Um mergulho com câmera no Lago de Furnas, localizado no Sul de Minas, revelou cidades submersas que foram parcialmente inundadas com a formação da represa. Essas ruínas, preservadas a dezenas de metros de profundidade, têm sido exploradas por mergulhadores dedicados ao resgate da história local.
A expedição especial “Travessia das Águas”, realizada até o dia 10 de abril, é uma parceria entre o g1 Sul de Minas e a EPTV. O projeto visa mostrar a importância econômica e as histórias das comunidades que dependem do maior reservatório de água doce do Sudeste e um dos maiores do Brasil.
Roberto Obvioslo, instrutor de mergulho, é um dos principais responsáveis por essa exploração. Desde a infância, ele acompanhou seu pai na construção da usina e sempre teve curiosidade sobre as áreas que foram inundadas. “Aquele lance do lago encher e inundar algumas áreas sempre me deixou curioso para saber o que realmente aconteceu”, relembra.
Nos últimos dez anos, Obvioslo tem se dedicado a buscar vestígios das antigas cidades, especialmente na região de São José da Barra (MG). O trabalho começou com relatos de moradores antigos e resultou em descobertas significativas, incluindo uma rua inteira submersa. “A gente encontrou uma rua completa. A partir daí, começamos a mapear tudo”, conta.

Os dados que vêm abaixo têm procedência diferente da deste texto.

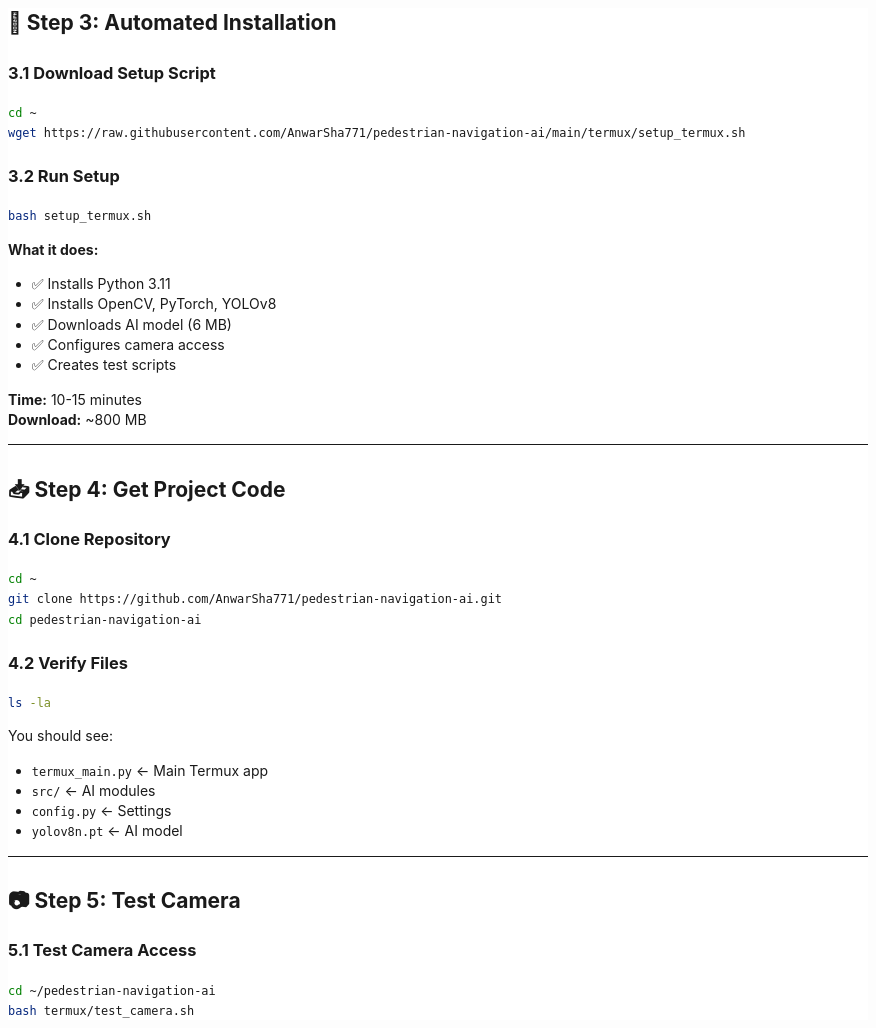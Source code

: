
## 🚀 Step 3: Automated Installation

### 3.1 Download Setup Script
```bash
cd ~
wget https://raw.githubusercontent.com/AnwarSha771/pedestrian-navigation-ai/main/termux/setup_termux.sh
```

### 3.2 Run Setup
```bash
bash setup_termux.sh
```

**What it does:**
- ✅ Installs Python 3.11
- ✅ Installs OpenCV, PyTorch, YOLOv8
- ✅ Downloads AI model (6 MB)
- ✅ Configures camera access
- ✅ Creates test scripts

**Time:** 10-15 minutes  
**Download:** ~800 MB

---

## 📥 Step 4: Get Project Code

### 4.1 Clone Repository
```bash
cd ~
git clone https://github.com/AnwarSha771/pedestrian-navigation-ai.git
cd pedestrian-navigation-ai
```

### 4.2 Verify Files
```bash
ls -la
```
You should see:
- `termux_main.py` ← Main Termux app
- `src/` ← AI modules
- `config.py` ← Settings
- `yolov8n.pt` ← AI model

---

## 📷 Step 5: Test Camera

### 5.1 Test Camera Access
```bash
cd ~/pedestrian-navigation-ai
bash termux/test_camera.sh
```
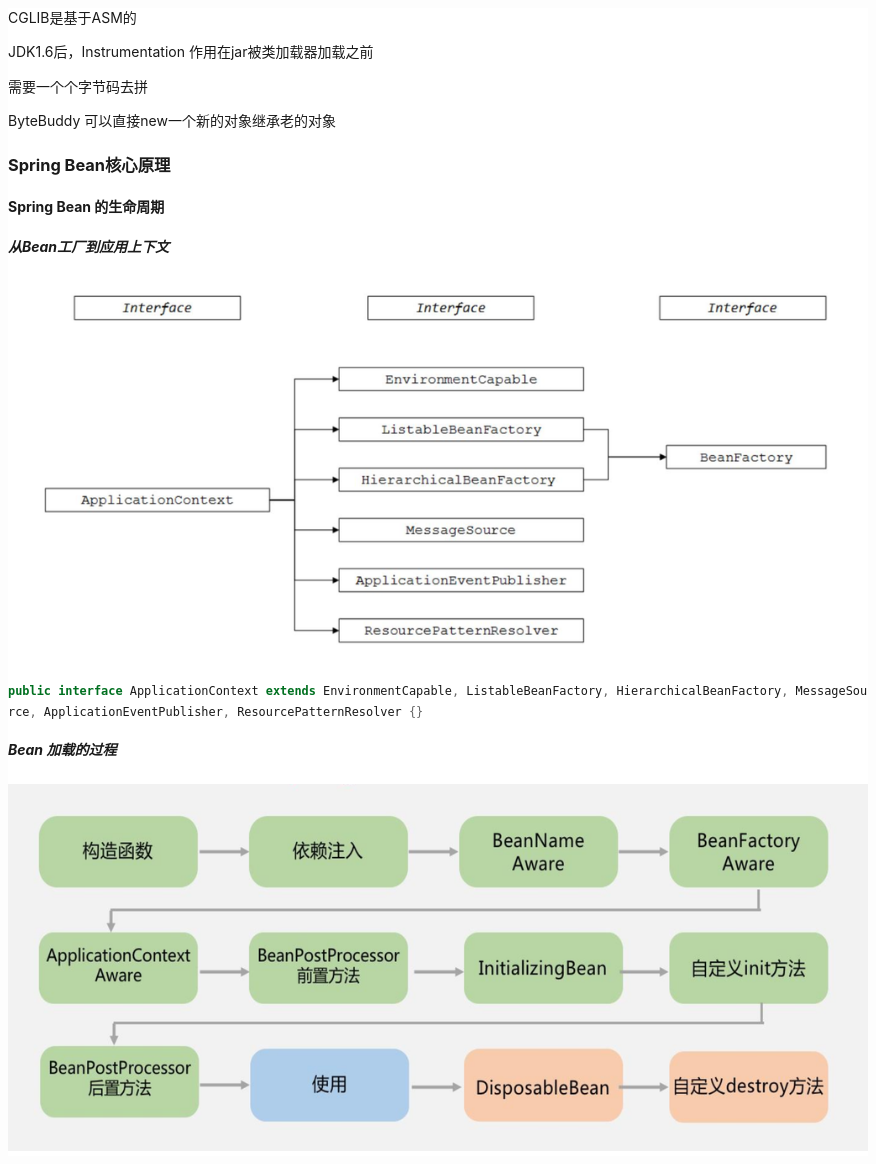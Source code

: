 CGLIB是基于ASM的

JDK1.6后，Instrumentation 作用在jar被类加载器加载之前



需要一个个字节码去拼

ByteBuddy 可以直接new一个新的对象继承老的对象



### Spring Bean核心原理

#### Spring Bean 的生命周期

##### 从Bean工厂到应用上下文

![image-20210523154627399](picture/01.Java%E7%9B%B8%E5%85%B3%E6%A1%86%E6%9E%B6/image-20210523154627399.png)

```java
public interface ApplicationContext extends EnvironmentCapable, ListableBeanFactory, HierarchicalBeanFactory, MessageSource, ApplicationEventPublisher, ResourcePatternResolver {}
```

##### Bean 加载的过程

![image-20210523155320532](picture/01.Java%E7%9B%B8%E5%85%B3%E6%A1%86%E6%9E%B6/image-20210523155320532.png)
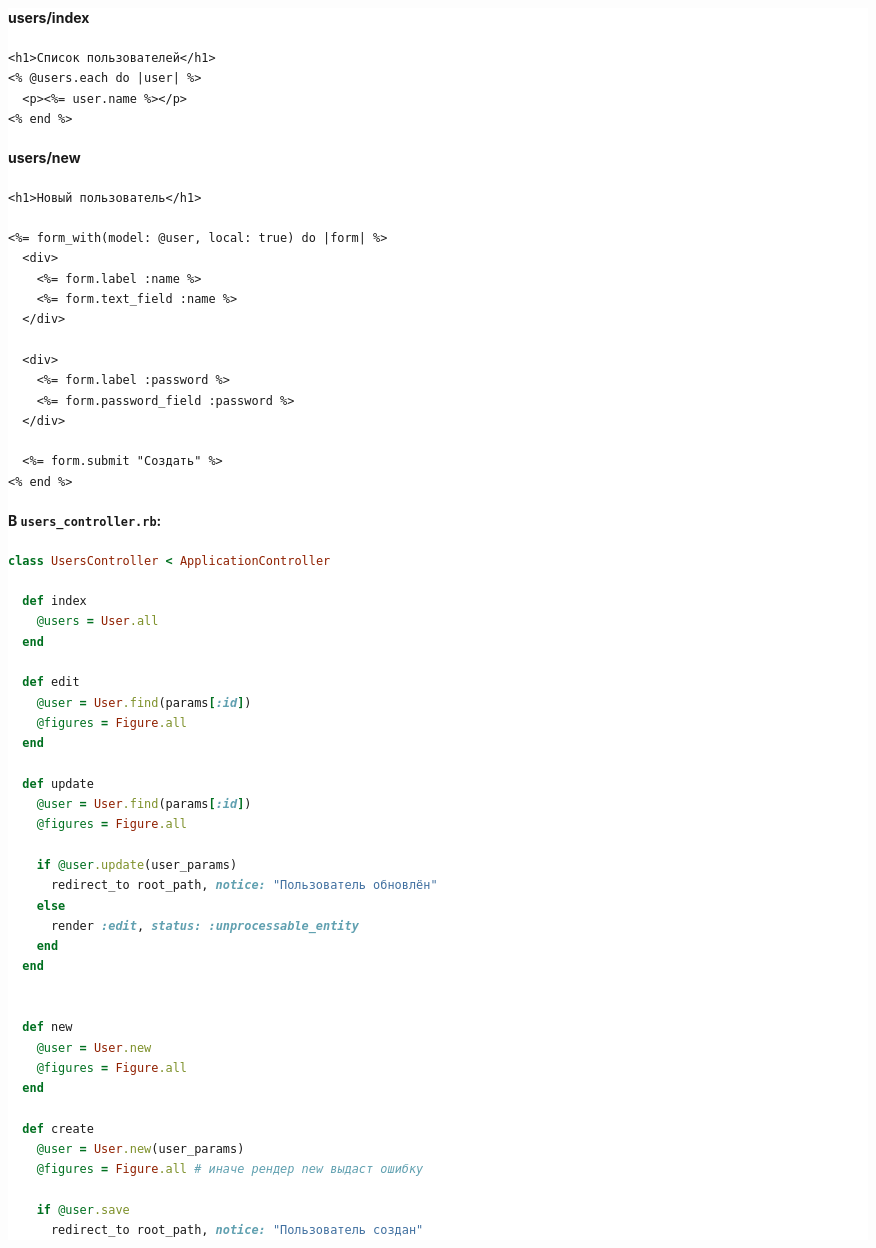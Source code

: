 #### users/index

```erb
<h1>Список пользователей</h1>
<% @users.each do |user| %>
  <p><%= user.name %></p>
<% end %>
```

#### users/new

```erb
<h1>Новый пользователь</h1>

<%= form_with(model: @user, local: true) do |form| %>
  <div>
    <%= form.label :name %>
    <%= form.text_field :name %>
  </div>

  <div>
    <%= form.label :password %>
    <%= form.password_field :password %>
  </div>

  <%= form.submit "Создать" %>
<% end %>
```

#### В `users_controller.rb`:

```ruby
class UsersController < ApplicationController

  def index
    @users = User.all
  end

  def edit
    @user = User.find(params[:id])
    @figures = Figure.all
  end

  def update
    @user = User.find(params[:id])
    @figures = Figure.all

    if @user.update(user_params)
      redirect_to root_path, notice: "Пользователь обновлён"
    else
      render :edit, status: :unprocessable_entity
    end
  end


  def new
    @user = User.new
    @figures = Figure.all
  end

  def create
    @user = User.new(user_params)
    @figures = Figure.all # иначе рендер new выдаст ошибку

    if @user.save
      redirect_to root_path, notice: "Пользователь создан"
```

Após o mapeamento, a exploração detalhada revelou elementos do cotidiano das antigas comunidades, como fogões a lenha, pisos e estruturas de casas. “Tem casa que está inteira. Só parte do telhado desceu, mas dá para identificar tudo certinho”, afirma Obvioslo.
O foco da exploração é a preservação. “O que está lá, fica lá. A gente só registra com fotografia”, explica o mergulhador. Entre os itens já resgatados para um possível museu estão um penico, uma telha, um tijolo e um pedaço de madeira, representando a chamada ‘antiga Barra’. Uma das descobertas mais notáveis foi uma ponte totalmente preservada, encontrada acidentalmente durante a busca por um carro submerso.
As expedições também revelaram outros achados curiosos, como uma escuna naufragada, uma Kombi, um ônibus e diversos equipamentos perdidos ao longo dos anos. Os mergulhos exigem preparo técnico avançado, com profundidades que podem chegar a 90 metros.
As histórias das pessoas que viveram a inundação em 1963 também emergem. Abrão Alves Andrade, de 86 anos, recorda quando seu pai pediu que avisasse os vizinhos sobre a chegada das águas. “As pessoas não acreditaram, disseram que eu era bobo”, conta. O padre José Ronaldo Rocha, que tinha apenas 12 anos na época, lembra da demolição das casas e do desespero da população.
Apesar das dificuldades iniciais, muitos acreditam que a represa trouxe benefícios a longo prazo, como o desenvolvimento do turismo e a modernização da agricultura. “Hoje as terras são muito mais produtivas”, afirma José Dalton Barbosa, de 77 anos. O padre José Ronaldo complementa que, embora o processo tenha sido doloroso, a população se mostrou resiliente e capaz de reconstruir suas vidas.